A few days prior he had given me an envelope that I still have today with ‘Sue –Ellen’ written across it in one of his trademark thin-tipped black felt markers. The contents bore a blue sapphire Pyramid Life Insurance ring he had won for Salesman of The Year, some photos, his rainbow-colored suspenders (a bonafide food addict, in the last months of his life the cancer had taken its toll and he needed them to keep his pants from falling down) and two notes. One was for my children Max and Jake, the other for me.
The hospice told us he had two or three days, and put him on a morphine drip to ease the pain. Seven days later my sister and I woke up early, our backs screaming from sleeping on the sofas outside his room.
“I’m going to run home and shower.”
“I’ll stay until mom comes,” I offered.
When she did, she went in to see him and kissed him on the cheek, “I’m going to run to the mall Donny, I need to pick up my new glasses. Sue will stay with you until I get back,” she explained to his perpetually slumbering body.

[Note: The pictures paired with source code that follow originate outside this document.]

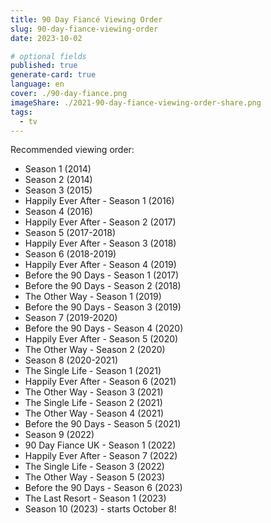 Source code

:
 ```yaml
---
title: 90 Day Fiancé Viewing Order
slug: 90-day-fiance-viewing-order
date: 2023-10-02

# optional fields
published: true
generate-card: true
language: en
cover: ./90-day-fiance.png
imageShare: ./2021-90-day-fiance-viewing-order-share.png
tags:
  - tv
---
```


Recommended viewing order:

- Season 1 (2014)
- Season 2 (2014)
- Season 3 (2015)
- Happily Ever After - Season 1 (2016)
- Season 4 (2016)
- Happily Ever After - Season 2 (2017)
- Season 5 (2017-2018)
- Happily Ever After - Season 3 (2018)
- Season 6 (2018-2019)
- Happily Ever After - Season 4 (2019)
- Before the 90 Days - Season 1 (2017)
- Before the 90 Days - Season 2 (2018)
- The Other Way - Season 1 (2019)
- Before the 90 Days - Season 3 (2019)
- Season 7 (2019-2020)
- Before the 90 Days - Season 4 (2020)
- Happily Ever After - Season 5 (2020)
- The Other Way - Season 2 (2020)
- Season 8 (2020-2021)
- The Single Life - Season 1 (2021)
- Happily Ever After - Season 6 (2021)
- The Other Way - Season 3 (2021)
- The Single Life - Season 2 (2021)
- The Other Way - Season 4 (2021)
- Before the 90 Days - Season 5 (2021)
- Season 9 (2022)
- 90 Day Fiance UK - Season 1 (2022)
- Happily Ever After - Season 7 (2022)
- The Single Life - Season 3 (2022)
- The Other Way - Season 5 (2023)
- Before the 90 Days - Season 6 (2023)
- The Last Resort - Season 1 (2023)
- Season 10 (2023) - starts October 8! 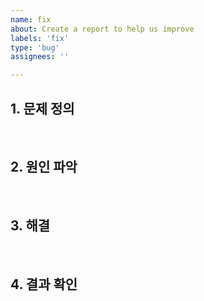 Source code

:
```yaml
---
name: fix
about: Create a report to help us improve
labels: 'fix'
type: 'bug'
assignees: ''

---
```


## 1. 문제 정의

<br>

## 2. 원인 파악

<br>

## 3. 해결

<br>

## 4. 결과 확인

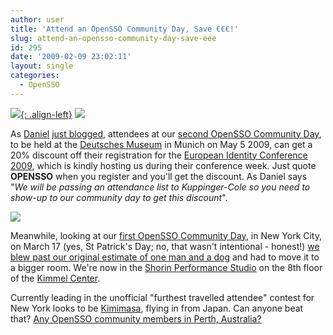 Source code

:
 ```yaml
---
author: user
title: 'Attend an OpenSSO Community Day, Save €€€!'
slug: attend-an-opensso-community-day-save-eee
id: 295
date: '2009-02-09 23:02:11'
layout: single
categories:
  - OpenSSO
---
```


[![](http://blog.superpat.com/OpenSSO_CommunityDay_NY.jpg){: .align-left}](http://www.meetup.com/opensso/calendar/9588430/) [![](http://blog.superpat.com/OpenSSO_CommunityDay_Munich.jpg)](http://www.meetup.com/opensso/calendar/9690413/)

As [Daniel](http://blogs.sun.com/raskin/) [just blogged](http://blogs.sun.com/raskin/entry/opensso_community_perk_20_discount), attendees at our [second OpenSSO Community Day](http://www.meetup.com/opensso/calendar/9690413/), to be held at the [Deutsches Museum](http://www.nfadm.de/) in Munich on May 5 2009, can get a 20% discount off their registration for the [European Identity Conference 2009](https://www.id-conf.com/eic2009), which is kindly hosting us during their conference week. Just quote **OPENSSO** when you register and you'll get the discount. As Daniel says "_We will be passing an attendance list to Kuppinger-Cole so you need to show-up to our community day to get this discount_".

[![](http://www.id-conf.com/pics/eic09banner.jpg)](https://www.id-conf.com/eic2009)

Meanwhile, looking at our [first OpenSSO Community Day](http://www.meetup.com/opensso/calendar/9588430/), in New York City, on March 17 (yes, St Patrick's Day; no, that wasn't intentional - honest!) [we blew past our original estimate of one man and a dog](http://blogs.sun.com/raskin/entry/opensso_community_day_super_sized) and had to move it to a bigger room. We're now in the [Shorin Performance Studio](http://www.nyu.edu/kimmel.center/images/rooms/shorin.jpg) on the 8th floor of the [Kimmel Center](http://www.nyu.edu/kimmel.center/index.html).

Currently leading in the unofficial "furthest travelled attendee" contest for New York looks to be [Kimimasa](http://blogs.sun.com/kimimasa/), flying in from Japan. Can anyone beat that? [Any OpenSSO community members in Perth, Australia?](http://www.antipodr.com/?addr=New+York%2C+NY&x=0&y=0)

Alone, I made myself comfortable in the family area that was attached to the hub of patient rooms in that wing, and gazed blankly at the television. My dad hated when we sat in his room and stared at him. He would bellow in his Fred Flintstone voice, “There’s nothing to see here girls, go home, or shopping or something,” when we visited him at the hospital. After ten minutes a chill blew past me and I sensed he was gone. I crept over to his door and squinted, the nurse followed behind me.
“I think he’s dead,” I whispered. And she confirmed he was.
Here I sat again in the same hospice thirteen years later, waiting for my mom to stop breathing. She never minded when people were around. A flurry of friends and family came and huddled up in her room watching her craggy breaths. Two days had passed since the nurse explained the flattening of her ears.
At eight o’clock on the evening of that second day my sister and I decided to take matters into our own hands. She put Tony Bennett’s “I’ll Be Seeing You” (their song) on repeat on the portable CD player in mom’s room, while I tucked a photo of my dad on my mom’s chest just under her blanket. I knelt over and whispered in her ear it was okay for her to go, we would take care of each other. I hoped she would understand, with the Alzheimer’s and all.
In the family area Ryan Seacrest dramatically began announcing which singers were safe and which were in jeopardy. Not ten minutes later I felt a chill. I crept to her room, Margi and the nurse right behind me, and looked in.
“I think she’s dead,” I whispered. The nurse confirmed it.